# Mathematics Prelims

## December 20, 2008

### The Chapman-Kolmogorov Equations

Filed under: Probability Theory,Stochastics — cjohnson @ 12:46 pm

Supposing we’re given each $P_{ij}$ for a Markov chain, we have all of the one-step transition probabilities.  Calculating the $n$-step transition probabilities, we arrive at the Chapman-Kolmogorov equations.  We will let $P_{ij}^(n)$ denote the probability that we arrive at state $j$ after $n$ transitions, given that we start in $i$:

$\displaystyle P_{ij}^(n) = P(X_n = j | X_0 = i)$

We begin by considering $n = 2$.  If $X_0 = i$, we find the chance of $X_2 = j$ by considering all the paths that start at $i$ and end at $j$; that is, we look at all posibilities of $X_1$.  Since we have each $P_{ik}$, we just look at the chance we first transition to state $k$, then from $k$ transition to $j$.  This gives

$\displaystyle P_{ij}^(2) = \sum_k P(X_2 = j \cap X_1 = k | X_0 = i)$

$\displaystyle \, \, = \sum_k P(X_2 = j| X_1 = k) P(X_1 = k | X_0 = i)$

$\displaystyle \, \, = \sum_k P(X_1 = j | X_0 = k) P(X_1 = k | X_0 = i)$

$\displaystyle \, \, = \sum_k P_{kj} P_{ik}$

$\displaystyle \, \, = \sum_k P_{ik} P_{kj}$

Note this gives the two-step transition probabilities form the matrix $P^2$.  We can extend this result inductively, then we have that the $n$-step transition probability matrix is simply $P^n$.

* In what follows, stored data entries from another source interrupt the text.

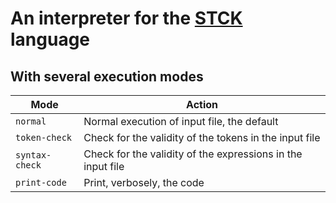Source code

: # An interpreter for the [STCK](https://crates.io/crates/stck/0.3.0) language

## With several execution modes

|      Mode      | Action                                                      |
|----------------|-------------------------------------------------------------|
| `normal`       | Normal execution of input file, the default                 |
| `token-check`  | Check for the validity of the tokens in the input file      |
| `syntax-check` | Check for the validity of the expressions in the input file |
| `print-code`   | Print, verbosely, the code                                  |



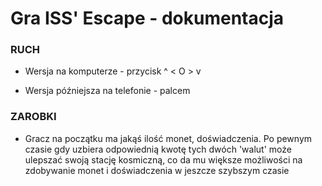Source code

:# Gra ISS' Escape - dokumentacja

### RUCH
- Wersja na komputerze - przycisk
   ^
<  O  >
   v

- Wersja późniejsza na telefonie - palcem 

### ZAROBKI
- Gracz na początku ma jakąś ilość monet, doświadczenia. Po pewnym czasie gdy uzbiera odpowiednią kwotę
tych dwóch 'walut' może ulepszać swoją stację kosmiczną, co da mu większe możliwości na zdobywanie monet 
i doświadczenia w jeszcze szybszym czasie
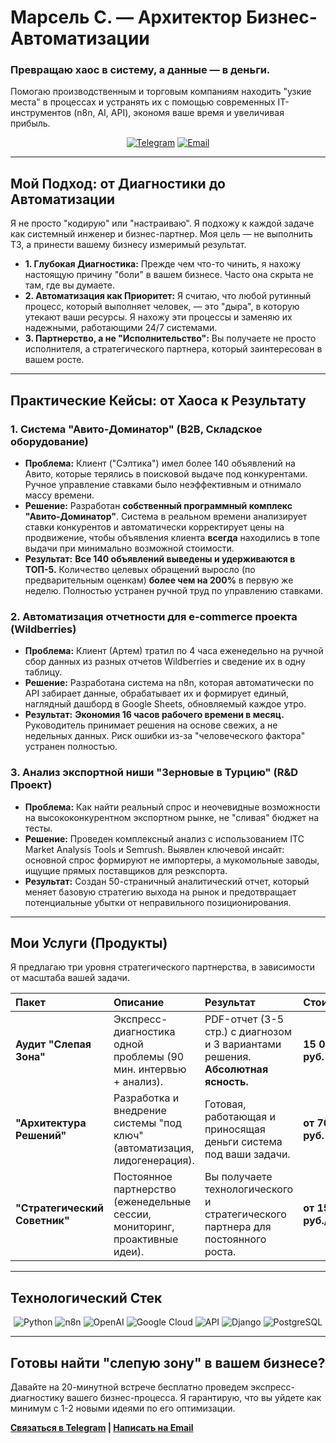 # Марсель С. — Архитектор Бизнес-Автоматизации

### Превращаю хаос в систему, а данные — в деньги.

Помогаю производственным и торговым компаниям находить "узкие места" в процессах и устранять их с помощью современных IT-инструментов (n8n, AI, API), экономя ваше время и увеличивая прибыль.

<p align="center">
  <a href="https://t.me/marselito1" target="_blank"><img src="https://img.shields.io/badge/Связаться%20в-Telegram-2CA5E0?style=for-the-badge&logo=telegram" alt="Telegram"/></a>
  <a href="mailto:neftsite@mail.ru"><img src="https://img.shields.io/badge/Написать-Email-D14836?style=for-the-badge&logo=gmail" alt="Email"/></a>
</p>

---

## Мой Подход: от Диагностики до Автоматизации

Я не просто "кодирую" или "настраиваю". Я подхожу к каждой задаче как системный инженер и бизнес-партнер. Моя цель — не выполнить ТЗ, а принести вашему бизнесу измеримый результат.

-   **1. Глубокая Диагностика:** Прежде чем что-то чинить, я нахожу настоящую причину "боли" в вашем бизнесе. Часто она скрыта не там, где вы думаете.
-   **2. Автоматизация как Приоритет:** Я считаю, что любой рутинный процесс, который выполняет человек, — это "дыра", в которую утекают ваши ресурсы. Я нахожу эти процессы и заменяю их надежными, работающими 24/7 системами.
-   **3. Партнерство, а не "Исполнительство":** Вы получаете не просто исполнителя, а стратегического партнера, который заинтересован в вашем росте.

---

## Практические Кейсы: от Хаоса к Результату

### 1. Система "Авито-Доминатор" (B2B, Складское оборудование)

-   **Проблема:** Клиент ("Сэлтика") имел более 140 объявлений на Авито, которые терялись в поисковой выдаче под конкурентами. Ручное управление ставками было неэффективным и отнимало массу времени.
-   **Решение:** Разработан **собственный программный комплекс "Авито-Доминатор"**. Система в реальном времени анализирует ставки конкурентов и автоматически корректирует цены на продвижение, чтобы объявления клиента **всегда** находились в топе выдачи при минимально возможной стоимости.
-   **Результат:** **Все 140 объявлений выведены и удерживаются в ТОП-5.** Количество целевых обращений выросло (по предварительным оценкам) **более чем на 200%** в первую же неделю. Полностью устранен ручной труд по управлению ставками.

### 2. Автоматизация отчетности для e-commerce проекта (Wildberries)

-   **Проблема:** Клиент (Артем) тратил по 4 часа еженедельно на ручной сбор данных из разных отчетов Wildberries и сведение их в одну таблицу.
-   **Решение:** Разработана система на n8n, которая автоматически по API забирает данные, обрабатывает их и формирует единый, наглядный дашборд в Google Sheets, обновляемый каждое утро.
-   **Результат:** **Экономия 16 часов рабочего времени в месяц.** Руководитель принимает решения на основе свежих, а не недельных данных. Риск ошибки из-за "человеческого фактора" устранен полностью.

### 3. Анализ экспортной ниши "Зерновые в Турцию" (R&D Проект)

-   **Проблема:** Как найти реальный спрос и неочевидные возможности на высококонкурентном экспортном рынке, не "сливая" бюджет на тесты.
-   **Решение:** Проведен комплексный анализ с использованием ITC Market Analysis Tools и Semrush. Выявлен ключевой инсайт: основной спрос формируют не импортеры, а мукомольные заводы, ищущие прямых поставщиков для реэкспорта.
-   **Результат:** Создан 50-страничный аналитический отчет, который меняет базовую стратегию выхода на рынок и предотвращает потенциальные убытки от неправильного позиционирования.

---

## Мои Услуги (Продукты)

Я предлагаю три уровня стратегического партнерства, в зависимости от масштаба вашей задачи.

| Пакет | Описание | Результат | Стоимость |
|:---|:---|:---|:---|
| **Аудит "Слепая Зона"** | Экспресс-диагностика одной проблемы (90 мин. интервью + анализ). | PDF-отчет (3-5 стр.) с диагнозом и 3 вариантами решения. **Абсолютная ясность.** | **15 000 руб.** |
| **"Архитектура Решений"** | Разработка и внедрение системы "под ключ" (автоматизация, лидогенерация). | Готовая, работающая и приносящая деньги система под ваши задачи. | **от 70 000 руб.** |
| **"Стратегический Советник"** | Постоянное партнерство (еженедельные сессии, мониторинг, проактивные идеи). | Вы получаете технологического и стратегического партнера для постоянного роста. | **от 150 000 руб./мес.** |

---

## Технологический Стек

<p align="center">
  <img src="https://img.shields.io/badge/Python-3776AB?style=for-the-badge&logo=python&logoColor=white" alt="Python"/>
  <img src="https://img.shields.io/badge/n8n-1A1A1A?style=for-the-badge&logo=n8n&logoColor=white" alt="n8n"/>
  <img src="https://img.shields.io/badge/OpenAI-412991?style=for-the-badge&logo=openai&logoColor=white" alt="OpenAI"/>
  <img src="https://img.shields.io/badge/Google_Cloud-4285F4?style=for-the-badge&logo=google-cloud&logoColor=white" alt="Google Cloud"/>
  <img src="https://img.shields.io/badge/API-2088FF?style=for-the-badge" alt="API"/>
  <img src="https://img.shields.io/badge/Django-092E20?style=for-the-badge&logo=django&logoColor=white" alt="Django"/>
  <img src="https://img.shields.io/badge/PostgreSQL-336791?style=for-the-badge&logo=postgresql&logoColor=white" alt="PostgreSQL"/>
</p>

---

## Готовы найти "слепую зону" в вашем бизнесе?

Давайте на 20-минутной встрече бесплатно проведем экспресс-диагностику вашего бизнес-процесса. Я гарантирую, что вы уйдете как минимум с 1-2 новыми идеями по его оптимизации.

**[Связаться в Telegram](https://t.me/marselito1) | [Написать на Email](mailto:neftsite@mail.ru)**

Continuing with the weather example from last time, we have that the two-step probability transition matrix is

$\displaystyle \left[ \begin{array}{ccc} 1/2 & 1/4 & 1/4 \\ 1/8 & 1/2 & 3/8 \\ 1/4 & 0 & 3/4 \end{array} \right]^2 = \left[ \begin{array}{ccc} 11/32 & 1/4 & 13/32 \\ 7/32 & 9/32 & 1/2 \\ 5/16 & 1/16 & 5/8 \end{array}\right]$

And so, according to our model, if it’s rainy today, there is an 11/32 chance it will be rainy two days from now, 1/4 chance it snows two days from now, and 13/32 chance it’s sunny.